DATA EXTRACT:
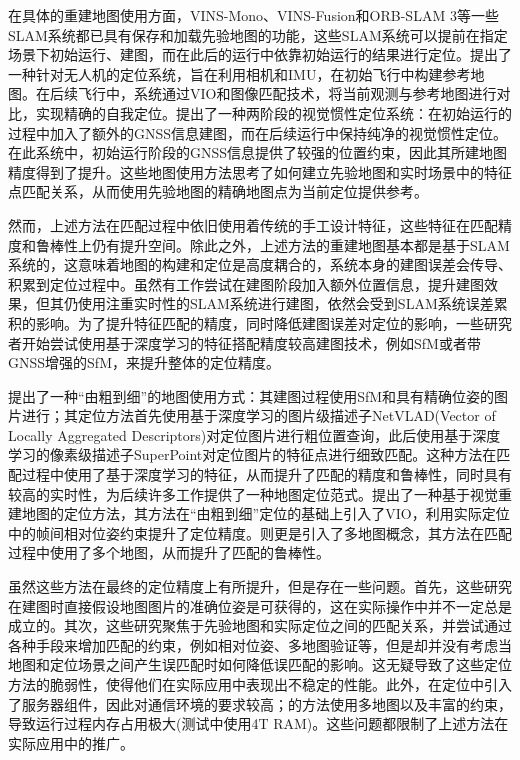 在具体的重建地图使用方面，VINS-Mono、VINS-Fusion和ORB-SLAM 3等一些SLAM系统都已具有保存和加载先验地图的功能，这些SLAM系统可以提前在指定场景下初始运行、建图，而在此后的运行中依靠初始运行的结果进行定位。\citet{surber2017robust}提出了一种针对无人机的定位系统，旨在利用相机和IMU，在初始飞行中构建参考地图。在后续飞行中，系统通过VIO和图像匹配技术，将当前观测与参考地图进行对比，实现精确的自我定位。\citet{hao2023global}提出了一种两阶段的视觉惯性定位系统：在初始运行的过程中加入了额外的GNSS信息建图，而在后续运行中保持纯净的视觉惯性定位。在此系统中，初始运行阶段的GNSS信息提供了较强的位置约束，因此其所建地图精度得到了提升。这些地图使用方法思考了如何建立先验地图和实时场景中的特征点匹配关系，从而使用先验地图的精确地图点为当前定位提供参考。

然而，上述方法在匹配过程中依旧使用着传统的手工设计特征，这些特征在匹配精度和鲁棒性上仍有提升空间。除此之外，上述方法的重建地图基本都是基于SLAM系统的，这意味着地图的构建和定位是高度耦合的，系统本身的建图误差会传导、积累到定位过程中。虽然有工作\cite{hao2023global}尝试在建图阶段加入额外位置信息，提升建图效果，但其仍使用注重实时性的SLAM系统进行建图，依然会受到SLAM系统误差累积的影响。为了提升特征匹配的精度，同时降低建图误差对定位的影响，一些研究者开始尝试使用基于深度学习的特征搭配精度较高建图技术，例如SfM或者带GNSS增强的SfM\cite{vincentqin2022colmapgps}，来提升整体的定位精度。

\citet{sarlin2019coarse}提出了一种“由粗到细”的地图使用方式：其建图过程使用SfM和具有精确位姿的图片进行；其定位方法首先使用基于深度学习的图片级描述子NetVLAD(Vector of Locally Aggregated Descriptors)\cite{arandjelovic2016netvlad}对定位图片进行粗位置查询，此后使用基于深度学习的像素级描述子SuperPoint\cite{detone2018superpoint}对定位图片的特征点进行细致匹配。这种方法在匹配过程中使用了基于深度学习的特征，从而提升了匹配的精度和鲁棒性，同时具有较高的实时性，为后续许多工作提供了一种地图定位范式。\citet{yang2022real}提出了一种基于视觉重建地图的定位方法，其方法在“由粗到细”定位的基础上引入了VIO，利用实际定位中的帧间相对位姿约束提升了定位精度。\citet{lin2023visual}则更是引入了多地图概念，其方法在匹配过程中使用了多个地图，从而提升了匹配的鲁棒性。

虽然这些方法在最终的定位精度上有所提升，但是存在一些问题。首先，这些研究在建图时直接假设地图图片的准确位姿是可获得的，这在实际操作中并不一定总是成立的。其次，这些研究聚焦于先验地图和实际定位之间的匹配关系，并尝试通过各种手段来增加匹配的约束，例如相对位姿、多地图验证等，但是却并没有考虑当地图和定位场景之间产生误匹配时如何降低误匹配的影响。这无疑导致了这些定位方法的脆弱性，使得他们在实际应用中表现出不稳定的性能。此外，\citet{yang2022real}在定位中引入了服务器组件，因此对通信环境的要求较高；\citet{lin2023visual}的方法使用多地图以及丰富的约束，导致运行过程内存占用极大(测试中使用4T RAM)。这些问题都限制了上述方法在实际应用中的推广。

--

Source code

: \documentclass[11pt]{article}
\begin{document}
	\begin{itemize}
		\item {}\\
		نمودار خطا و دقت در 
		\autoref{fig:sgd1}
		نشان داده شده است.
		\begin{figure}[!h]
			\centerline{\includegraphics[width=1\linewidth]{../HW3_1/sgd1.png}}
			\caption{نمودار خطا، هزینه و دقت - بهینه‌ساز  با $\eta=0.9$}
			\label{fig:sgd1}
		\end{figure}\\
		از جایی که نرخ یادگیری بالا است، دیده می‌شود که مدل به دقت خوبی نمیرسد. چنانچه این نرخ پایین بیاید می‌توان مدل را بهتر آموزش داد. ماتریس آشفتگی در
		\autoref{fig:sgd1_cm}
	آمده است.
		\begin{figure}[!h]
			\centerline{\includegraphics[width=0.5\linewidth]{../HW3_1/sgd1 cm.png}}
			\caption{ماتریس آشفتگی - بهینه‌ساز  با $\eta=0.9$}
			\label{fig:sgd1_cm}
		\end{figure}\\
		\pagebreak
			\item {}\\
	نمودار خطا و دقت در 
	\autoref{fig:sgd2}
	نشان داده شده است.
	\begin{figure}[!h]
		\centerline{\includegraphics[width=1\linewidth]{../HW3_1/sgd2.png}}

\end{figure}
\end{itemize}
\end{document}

WHAT THE TASK REQUIRES: Only those lines of the entries above that run from the line containing "of Locally Aggregated" to the line containing "虽然这些方法在最终的定位精度", both included, should be transcribed exactly.

TASK ANSWER:
\citet{sarlin2019coarse}提出了一种“由粗到细”的地图使用方式：其建图过程使用SfM和具有精确位姿的图片进行；其定位方法首先使用基于深度学习的图片级描述子NetVLAD(Vector of Locally Aggregated Descriptors)\cite{arandjelovic2016netvlad}对定位图片进行粗位置查询，此后使用基于深度学习的像素级描述子SuperPoint\cite{detone2018superpoint}对定位图片的特征点进行细致匹配。这种方法在匹配过程中使用了基于深度学习的特征，从而提升了匹配的精度和鲁棒性，同时具有较高的实时性，为后续许多工作提供了一种地图定位范式。\citet{yang2022real}提出了一种基于视觉重建地图的定位方法，其方法在“由粗到细”定位的基础上引入了VIO，利用实际定位中的帧间相对位姿约束提升了定位精度。\citet{lin2023visual}则更是引入了多地图概念，其方法在匹配过程中使用了多个地图，从而提升了匹配的鲁棒性。

虽然这些方法在最终的定位精度上有所提升，但是存在一些问题。首先，这些研究在建图时直接假设地图图片的准确位姿是可获得的，这在实际操作中并不一定总是成立的。其次，这些研究聚焦于先验地图和实际定位之间的匹配关系，并尝试通过各种手段来增加匹配的约束，例如相对位姿、多地图验证等，但是却并没有考虑当地图和定位场景之间产生误匹配时如何降低误匹配的影响。这无疑导致了这些定位方法的脆弱性，使得他们在实际应用中表现出不稳定的性能。此外，\citet{yang2022real}在定位中引入了服务器组件，因此对通信环境的要求较高；\citet{lin2023visual}的方法使用多地图以及丰富的约束，导致运行过程内存占用极大(测试中使用4T RAM)。这些问题都限制了上述方法在实际应用中的推广。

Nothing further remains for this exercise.